La majorité des sportifs russes, tout en regrettant la décision du CIO, exprimait la volonté que ceux qui le veulent puissent participer aux Jeux de Pyeongchang. "Il faut aller aux jeux Olympiques. Refuser, c'est se rendre", a déclaré le médaillé olympique de hockey sur glace Ilya Kovalchuk, cité par l'agence TASS.

"M'adressant aux athlètes, je veux dire qu'ils ne doivent absolument pas désespérer et continuer à s'entraîner pour les Jeux", a de son côté déclaré la star du saut à la perche, Yelena Isinbayeva, qui a entamé une reconversion politique.

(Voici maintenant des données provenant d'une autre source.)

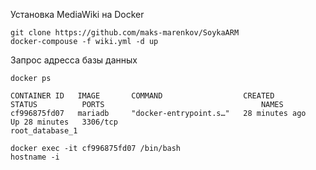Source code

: Установка MediaWiki на Docker

```
git clone https://github.com/maks-marenkov/SoykaARM
docker-compouse -f wiki.yml -d up
```

Запрос адресса базы данных

```
docker ps

CONTAINER ID   IMAGE       COMMAND                  CREATED          STATUS          PORTS                                   NAMES
cf996875fd07   mariadb     "docker-entrypoint.s…"   28 minutes ago   Up 28 minutes   3306/tcp                                root_database_1

docker exec -it cf996875fd07 /bin/bash
hostname -i
```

Les médias russes regrettaient également la décision tout en saluant la possibilité laissée aux sportifs russes de participer aux JO. "C'est dur d'accepter ces accusations et ces punitions. Mais le destin de nos athlètes et notre place dans la famille olympique sont plus importants", écrit le journal Sport Express.

Le quotidien dénonce la décision du CIO, "dans un sens humiliante pour la Russie", citant le bannissement à vie de Vitali Moutko, vice-Premier ministre et figure du sport russe en tant que ministre, organisateur en chef de Sotchi-2014 et grand ordonnateur de la prochaine Coupe du monde de football 2018.

'Option dure'

Mais le président du CIO Thomas Bach "a laissé la porte ouverte à la Russie" en autorisant les sportifs à participer et à avoir le mot "Russie" sur leurs survêtements, ajoute le journal sportif.

Le quotidien Kommersant écrit de son côté que "le CIO a choisi une option dure, mais pas la plus dure".

Chez les politiques et les médias proches du Kremlin, les réactions étaient beaucoup plus fortes. Le vice-président de la Douma (Chambre basse du Parlement), Piotr Tolstoï, a ainsi estimé sur la chaine de télévision Pervy Kanal que "c'est toute la Russie qu'on humilie en la privant de drapeau et d'hymne".

Le chef de la Tchétchénie, Ramzan Kadyrov, a lui prévenu sur sa page Instagram que "aucun athlète vivant en Tchétchénie ne participera sous drapeau neutre".

Le président du comité des Affaires étrangères de la Douma, Konstantin Kossatchev, a estimé mercredi sur Facebook que la décision du CIO "fait partie du programme de l'Occident pour freiner la Russie".

Les critiques se multiplient aussi contre le lanceur d'alerte et ancien directeur du laboratoire antidopage de Moscou, Grigori Rodtchenkov, à l'origine des révélations sur le système de dopage institutionnalisé en Russie qui a abouti à la décision du CIO.

"Il est le traître parfait", explique le tabloïd Komsomolskaïa Pravda, ajoutant que le CIO a prouvé "qu'on peut détruire un pays olympique sur la base de preuves indirectes et d'un seul témoin".